Records provided START

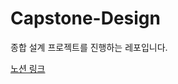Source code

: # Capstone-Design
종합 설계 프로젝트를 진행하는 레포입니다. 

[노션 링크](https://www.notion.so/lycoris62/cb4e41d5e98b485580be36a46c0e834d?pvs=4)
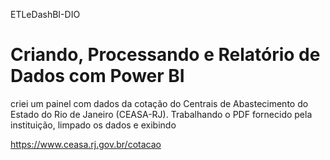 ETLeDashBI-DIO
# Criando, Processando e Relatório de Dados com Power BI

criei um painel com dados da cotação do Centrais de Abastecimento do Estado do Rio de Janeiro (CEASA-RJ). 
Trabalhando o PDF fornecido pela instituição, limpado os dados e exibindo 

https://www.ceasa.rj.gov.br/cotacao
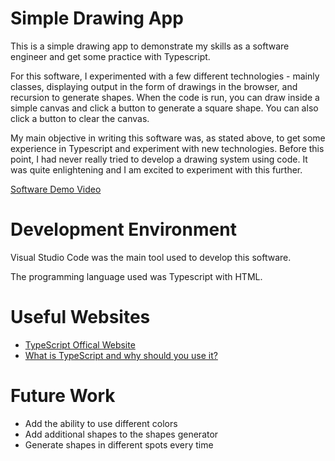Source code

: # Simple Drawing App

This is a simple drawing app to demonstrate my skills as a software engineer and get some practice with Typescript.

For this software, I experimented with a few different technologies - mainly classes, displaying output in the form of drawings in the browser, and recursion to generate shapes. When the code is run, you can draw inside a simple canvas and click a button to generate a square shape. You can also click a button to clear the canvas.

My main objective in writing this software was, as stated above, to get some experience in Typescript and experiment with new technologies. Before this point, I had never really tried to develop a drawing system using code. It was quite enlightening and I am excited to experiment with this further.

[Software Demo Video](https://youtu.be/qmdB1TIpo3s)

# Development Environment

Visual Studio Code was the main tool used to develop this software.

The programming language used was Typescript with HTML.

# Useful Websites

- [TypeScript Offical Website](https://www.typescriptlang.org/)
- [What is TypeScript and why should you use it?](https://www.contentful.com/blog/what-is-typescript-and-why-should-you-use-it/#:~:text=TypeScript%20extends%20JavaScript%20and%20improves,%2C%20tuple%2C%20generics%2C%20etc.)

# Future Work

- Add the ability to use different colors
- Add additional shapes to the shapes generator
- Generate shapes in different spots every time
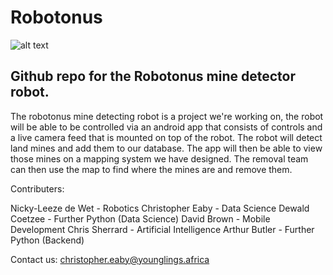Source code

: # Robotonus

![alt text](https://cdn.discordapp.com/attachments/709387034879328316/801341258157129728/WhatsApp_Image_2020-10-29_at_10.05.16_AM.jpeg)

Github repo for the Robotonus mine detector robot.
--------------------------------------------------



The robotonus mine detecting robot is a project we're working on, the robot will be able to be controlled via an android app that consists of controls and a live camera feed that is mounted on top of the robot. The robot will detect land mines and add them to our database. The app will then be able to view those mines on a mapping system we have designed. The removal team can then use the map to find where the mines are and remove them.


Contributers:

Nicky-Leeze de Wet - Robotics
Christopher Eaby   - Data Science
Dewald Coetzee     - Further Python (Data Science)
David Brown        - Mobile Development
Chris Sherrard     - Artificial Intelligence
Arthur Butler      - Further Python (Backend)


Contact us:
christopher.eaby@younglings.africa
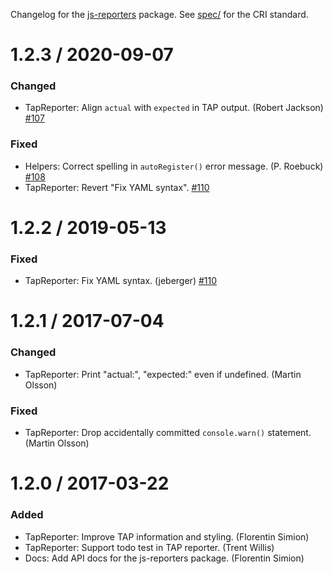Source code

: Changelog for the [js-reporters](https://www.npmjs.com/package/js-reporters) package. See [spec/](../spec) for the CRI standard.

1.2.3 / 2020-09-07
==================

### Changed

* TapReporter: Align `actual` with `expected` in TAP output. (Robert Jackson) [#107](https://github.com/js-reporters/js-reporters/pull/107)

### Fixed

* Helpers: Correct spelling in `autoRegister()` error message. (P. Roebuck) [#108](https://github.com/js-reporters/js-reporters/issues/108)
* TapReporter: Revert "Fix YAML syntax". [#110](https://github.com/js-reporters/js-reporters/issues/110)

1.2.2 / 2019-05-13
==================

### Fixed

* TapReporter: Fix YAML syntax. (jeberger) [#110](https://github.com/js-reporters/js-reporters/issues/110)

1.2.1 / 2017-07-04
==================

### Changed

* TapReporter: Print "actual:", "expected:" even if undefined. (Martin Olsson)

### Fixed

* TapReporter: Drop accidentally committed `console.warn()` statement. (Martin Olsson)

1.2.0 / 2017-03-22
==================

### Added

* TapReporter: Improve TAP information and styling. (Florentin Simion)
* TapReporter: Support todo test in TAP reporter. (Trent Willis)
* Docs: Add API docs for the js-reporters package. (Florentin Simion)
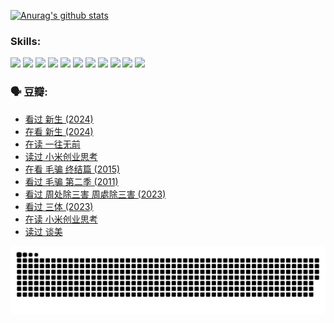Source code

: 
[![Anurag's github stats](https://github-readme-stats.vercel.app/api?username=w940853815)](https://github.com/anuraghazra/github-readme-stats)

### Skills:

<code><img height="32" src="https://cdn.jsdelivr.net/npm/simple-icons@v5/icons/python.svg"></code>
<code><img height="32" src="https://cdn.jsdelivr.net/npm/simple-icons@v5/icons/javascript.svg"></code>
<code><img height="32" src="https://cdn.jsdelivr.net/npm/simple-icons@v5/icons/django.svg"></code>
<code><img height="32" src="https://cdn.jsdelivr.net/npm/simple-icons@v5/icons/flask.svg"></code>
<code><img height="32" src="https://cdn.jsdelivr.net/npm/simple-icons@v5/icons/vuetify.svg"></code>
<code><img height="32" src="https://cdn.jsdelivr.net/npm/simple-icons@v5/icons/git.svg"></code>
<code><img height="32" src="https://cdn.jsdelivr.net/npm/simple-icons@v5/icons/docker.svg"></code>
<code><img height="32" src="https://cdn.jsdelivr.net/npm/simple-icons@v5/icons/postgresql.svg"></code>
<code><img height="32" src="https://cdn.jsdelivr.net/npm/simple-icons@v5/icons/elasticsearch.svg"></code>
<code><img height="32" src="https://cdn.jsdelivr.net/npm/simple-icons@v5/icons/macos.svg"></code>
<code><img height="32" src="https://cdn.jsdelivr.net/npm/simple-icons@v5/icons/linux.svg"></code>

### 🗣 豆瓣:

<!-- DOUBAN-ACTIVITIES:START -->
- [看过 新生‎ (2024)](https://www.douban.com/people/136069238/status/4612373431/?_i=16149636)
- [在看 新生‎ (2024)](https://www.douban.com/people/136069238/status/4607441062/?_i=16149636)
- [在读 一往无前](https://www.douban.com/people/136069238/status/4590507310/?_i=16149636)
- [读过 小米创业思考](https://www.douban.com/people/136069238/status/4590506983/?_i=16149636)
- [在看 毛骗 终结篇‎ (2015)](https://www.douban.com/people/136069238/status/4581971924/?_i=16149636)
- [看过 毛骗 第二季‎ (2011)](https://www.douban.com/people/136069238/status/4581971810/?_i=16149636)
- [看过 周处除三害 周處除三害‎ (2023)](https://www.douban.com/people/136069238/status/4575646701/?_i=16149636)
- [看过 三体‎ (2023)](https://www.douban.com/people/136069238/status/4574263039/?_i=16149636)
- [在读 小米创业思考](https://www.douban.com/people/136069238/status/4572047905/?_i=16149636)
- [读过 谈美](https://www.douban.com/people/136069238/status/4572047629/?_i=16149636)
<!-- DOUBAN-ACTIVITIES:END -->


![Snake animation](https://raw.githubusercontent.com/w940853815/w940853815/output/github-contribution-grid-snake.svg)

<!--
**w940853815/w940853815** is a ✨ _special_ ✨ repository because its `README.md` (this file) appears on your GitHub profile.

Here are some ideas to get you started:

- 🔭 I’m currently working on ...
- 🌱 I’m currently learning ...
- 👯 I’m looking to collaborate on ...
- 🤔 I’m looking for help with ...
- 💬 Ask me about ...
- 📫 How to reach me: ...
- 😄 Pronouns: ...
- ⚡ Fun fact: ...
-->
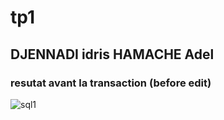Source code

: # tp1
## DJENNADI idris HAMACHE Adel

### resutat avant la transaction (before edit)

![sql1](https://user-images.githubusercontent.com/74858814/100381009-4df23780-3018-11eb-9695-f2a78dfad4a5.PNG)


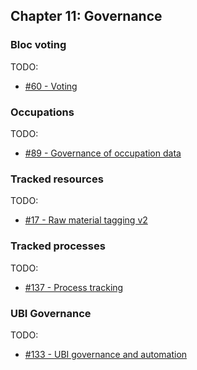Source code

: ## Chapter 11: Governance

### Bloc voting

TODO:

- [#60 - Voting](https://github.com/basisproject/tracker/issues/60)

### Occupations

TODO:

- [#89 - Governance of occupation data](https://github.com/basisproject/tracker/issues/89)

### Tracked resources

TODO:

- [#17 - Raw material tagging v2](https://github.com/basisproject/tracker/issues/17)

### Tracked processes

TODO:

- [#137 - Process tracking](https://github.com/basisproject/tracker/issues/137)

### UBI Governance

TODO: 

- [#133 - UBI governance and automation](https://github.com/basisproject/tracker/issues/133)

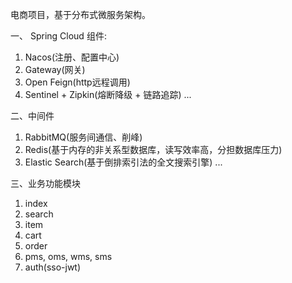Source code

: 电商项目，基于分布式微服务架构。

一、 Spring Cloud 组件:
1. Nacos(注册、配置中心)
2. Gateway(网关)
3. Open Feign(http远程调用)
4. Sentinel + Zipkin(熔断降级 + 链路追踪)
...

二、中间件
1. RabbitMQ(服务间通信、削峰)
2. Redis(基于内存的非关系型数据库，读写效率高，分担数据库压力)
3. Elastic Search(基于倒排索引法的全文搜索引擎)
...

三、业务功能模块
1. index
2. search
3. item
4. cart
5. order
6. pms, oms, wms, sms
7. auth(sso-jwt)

Records provided END

> **What the task requires**: Your answer must be the exact lines from the start of the data through the line with "# Criando, Processando", inclusive, and nothing else; pictures do not belong in it.

> **Final answer**:
Source code

: # Capstone-Design
종합 설계 프로젝트를 진행하는 레포입니다. 

[노션 링크](https://www.notion.so/lycoris62/cb4e41d5e98b485580be36a46c0e834d?pvs=4)
 ETLeDashBI-DIO
# Criando, Processando e Relatório de Dados com Power BI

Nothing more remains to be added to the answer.